A short rundown of the situation:
The deceased named her niece and two nephews beneficiaries of her real property in Alamance County. At the time of her death, the nephews were about 16 and the niece about 14. The family decided to wait until the boys turned 18 so they would only have to pay legal fees to set up Guardianship for the girl. No problem so far, and good financial sense.
Here’s where the first issue presented itself: the family waited until the boys came of age and they did set up the Guardianship for the girl, but they did so in Person County where they live. After the property was listed and subsequently went under contract, the locale of the Guardianship was caught by the closing attorney and needed to redone and filed in Alamance County where the property sits. An “Order Allowing Sale of Minor’s Real Property” and additionally, what’s referred to as a “Report of Private Sale” had to be filed with the court…along with that came a 10 day upset bid period! Yes, the sale was tied up in the Alamance County Superior Court for 10 days, allowing anyone to place a cash payment of 5% of the current contracted sale price and bump the current buyer.
This cost my sellers over $3,000 in additional, unexpected legal fees, hours of time spent dealing with paperwork, extended the closing out by several weeks, compelling the buyer to ask for “Buyer Possession Before Closing” because their lease ran out on their current apartment, and plenty of stress for both parties caused by several possible outcomes or worse, more unknowns.
We arrive at our main lesson for how to handle real estate when it comes to your Will. First and foremost, find a reputable estate attorney and have them help you with your assets. Set up a Revocable (Living) Trust with successor trustees over the age of 18, in which to place your real property instead of naming individuals as beneficiaries in your Will. A Living Trust allows for the assets within to be exempt from will probate after the creator has passed away. And as the name implies, a Revocable Trust allows the creator, or the “Grantor”, to modify or dissolve the trust while still alive which is a great way to handle the possibility of passing on your property while still having full control during your lifetime.

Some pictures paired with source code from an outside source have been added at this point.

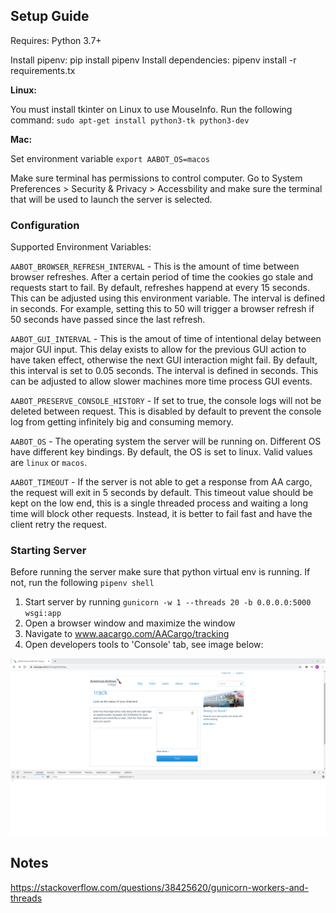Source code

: ## Setup Guide ##

Requires: Python 3.7+

Install pipenv: pip install pipenv
Install dependencies: pipenv install -r requirements.tx

**Linux:**

You must install tkinter on Linux to use MouseInfo. Run the following command: `sudo apt-get install python3-tk python3-dev`

**Mac:**

Set environment variable `export AABOT_OS=macos`

Make sure terminal has permissions to control computer. Go to System Preferences > Security & Privacy > Accessbility
and make sure the terminal that will be used to launch the server is selected.

### Configuration ###

Supported Environment Variables:

`AABOT_BROWSER_REFRESH_INTERVAL` - This is the amount of time between browser refreshes. After a certain period
of time the cookies go stale and requests start to fail. By default, refreshes happend at every 15 seconds. This
can be adjusted using this environment variable. The interval is defined in seconds. For example, setting this
to 50 will trigger a browser refresh if 50 seconds have passed since the last refresh.

`AABOT_GUI_INTERVAL` - This is the amout of time of intentional delay between major GUI input. This delay exists
to allow for the previous GUI action to have taken effect, otherwise the next GUI interaction might fail. By default,
this interval is set to 0.05 seconds. The interval is defined in seconds. This can be adjusted to allow slower
machines more time process GUI events.

`AABOT_PRESERVE_CONSOLE_HISTORY` - If set to true, the console logs will not be deleted between request. This is
disabled by default to prevent the console log from getting infinitely big and consuming memory.

`AABOT_OS` - The operating system the server will be running on. Different OS have different key bindings. By default,
the OS is set to linux. Valid values are `linux` or `macos`.

`AABOT_TIMEOUT` - If the server is not able to get a response from AA cargo, the request will exit in 5 seconds by default. This timeout value should be kept on the low end, this is a single threaded process and waiting a long time will block other requests. Instead, it is better to fail fast and have the client retry the request.

### Starting Server ###

Before running the server make sure that python virtual env is running. If not, run the following `pipenv shell`

1. Start server by running `gunicorn -w 1 --threads 20 -b 0.0.0.0:5000 wsgi:app`
2. Open a browser window and maximize the window
3. Navigate to www.aacargo.com/AACargo/tracking
4. Open developers tools to 'Console' tab, see image below:

![](docs/BrowserWindow.png)

## Notes ##

https://stackoverflow.com/questions/38425620/gunicorn-workers-and-threads
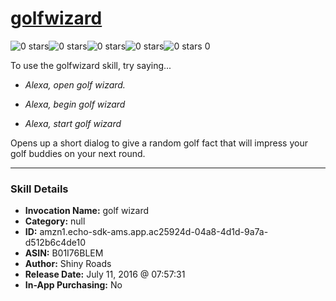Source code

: # [golfwizard](http://alexa.amazon.com/#skills/amzn1.echo-sdk-ams.app.ac25924d-04a8-4d1d-9a7a-d512b6c4de10)
![0 stars](../../images/ic_star_border_black_18dp_1x.png)![0 stars](../../images/ic_star_border_black_18dp_1x.png)![0 stars](../../images/ic_star_border_black_18dp_1x.png)![0 stars](../../images/ic_star_border_black_18dp_1x.png)![0 stars](../../images/ic_star_border_black_18dp_1x.png) 0

To use the golfwizard skill, try saying...

* *Alexa, open golf wizard.*

* *Alexa, begin golf wizard*

* *Alexa, start golf wizard*

Opens up a short dialog to give a random golf fact that will impress your golf buddies on your next round.

***

### Skill Details

* **Invocation Name:** golf wizard
* **Category:** null
* **ID:** amzn1.echo-sdk-ams.app.ac25924d-04a8-4d1d-9a7a-d512b6c4de10
* **ASIN:** B01I76BLEM
* **Author:** Shiny Roads 
* **Release Date:** July 11, 2016 @ 07:57:31
* **In-App Purchasing:** No
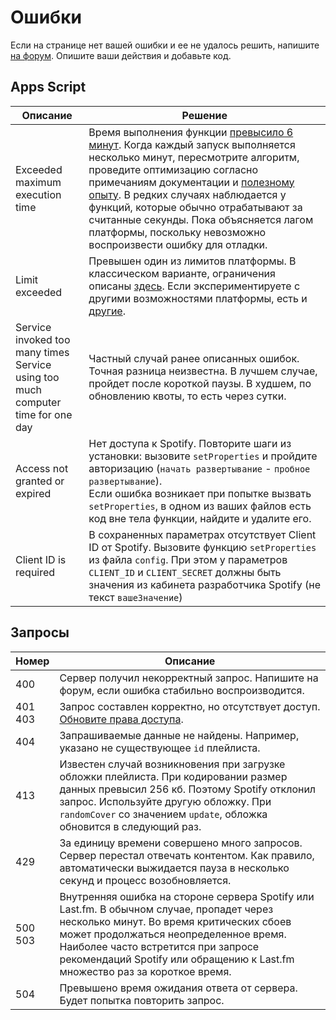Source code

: # Ошибки

Если на странице нет вашей ошибки и ее не удалось решить, напишите [на форум](https://github.com/Chimildic/goofy/discussions). Опишите ваши действия и добавьте код.

## Apps Script

| Описание | Решение |
|-|-|
| Exceeded maximum execution time | Время выполнения функции [превысило 6 минут](/overview?id=Ограничения). Когда каждый запуск выполняется несколько минут, пересмотрите алгоритм, проведите оптимизацию согласно примечаниям документации и [полезному опыту](/best-practices). В редких случаях наблюдается у функций, которые обычно отрабатывают за считанные секунды. Пока объясняется лагом платформы, поскольку невозможно воспроизвести ошибку для отладки. |
| Limit exceeded | Превышен один из лимитов платформы. В классическом варианте, ограничения описаны [здесь](/overview?id=Ограничения). Если экспериментируете с другими возможностями платформы, есть и [другие](https://developers.google.com/apps-script/guides/services/quotas). |
| Service invoked too many times </br> Service using too much computer time for one day | Частный случай ранее описанных ошибок. Точная разница неизвестна. В лучшем случае, пройдет после короткой паузы. В худшем, по обновлению квоты, то есть через сутки. |
| Access not granted or expired | Нет доступа к Spotify. Повторите шаги из установки: вызовите `setProperties` и пройдите авторизацию (`начать развертывание` - `пробное развертывание`). </br> Если ошибка возникает при попытке вызвать `setProperties`, в одном из ваших файлов есть код вне тела функции, найдите и удалите его. |
| Client ID is required | В сохраненных параметрах отсутствует Client ID от Spotify. Вызовите функцию `setProperties` из файла `config`. При этом у параметров `CLIENT_ID` и `CLIENT_SECRET` должны быть значения из кабинета разработчика Spotify (не текст `вашеЗначение`) |

## Запросы

| Номер | Описание |
|-|-|
| 400 | Сервер получил некорректный запрос. Напишите на форум, если ошибка стабильно воспроизводится. |
| 401 </br> 403 | Запрос составлен корректно, но отсутствует доступ. [Обновите права доступа](/install?id=Обновить-права-доступа). |
| 404 | Запрашиваемые данные не найдены. Например, указано не существующее `id` плейлиста. |
| 413 | Известен случай возникновения при загрузке обложки плейлиста. При кодировании размер данных превысил 256 кб. Поэтому Spotify отклонил запрос. Используйте другую обложку. При `randomCover` со значением `update`, обложка обновится в следующий раз. |
| 429 | За единицу времени совершено много запросов. Сервер перестал отвечать контентом. Как правило, автоматически выжидается пауза в несколько секунд и процесс возобновляется. |
| 500 </br> 503 | Внутренняя ошибка на стороне сервера Spotify или Last.fm. В обычном случае, пропадет через несколько минут. Во время критических сбоев может продолжаться неопределенное время. Наиболее часто встретится при запросе рекомендаций Spotify или обращению к Last.fm множество раз за короткое время. |
| 504 | Превышено время ожидания ответа от сервера. Будет попытка повторить запрос. |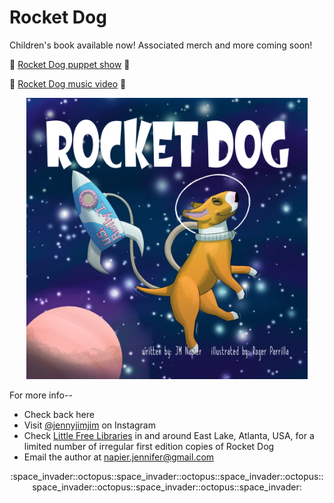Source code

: # Rocket Dog
Children's book available now! Associated merch and more coming soon!

🚀 [Rocket Dog puppet show](https://youtu.be/IjXitrB6tKo) 🐶 

🐶 [Rocket Dog music video](https://youtu.be/ZfxE-f2dMzw) 🚀


<p align="center">
  <img src="https://github.com/mattnumber/mattnumber.github.io/blob/master/20180708%20RD%20cover.jpg" width="450" height="450" title="Rocket Dog!!!">
</p>

For more info--
* Check back here
* Visit [@jennyjimjim](https://www.instagram.com/jennyjimjim/) on Instagram 
* Check [Little Free Libraries](https://littlefreelibrary.org/) in and around East Lake, Atlanta, USA, for a limited number of irregular first edition copies of Rocket Dog
* Email the author at napier.jennifer@gmail.com

<p align="center">
  :space_invader::octopus::space_invader::octopus::space_invader::octopus::space_invader::octopus::space_invader::octopus::space_invader:
</p>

The legal matters that arise with the sale of real property are why we as real estate agents are here, to assist you in finding proper legal counsel and help you handle the unknown. As stressful as these matters can be while they are happening, for us, it’s an invaluable experience that we can then pass on to the next person in need.
*Disclaimer: I am not an attorney. This information is presented only for general educational and information purposes and is not intended as legal advice. As with all legal matters, please consult with a licensed attorney before you make any decisions or take any action.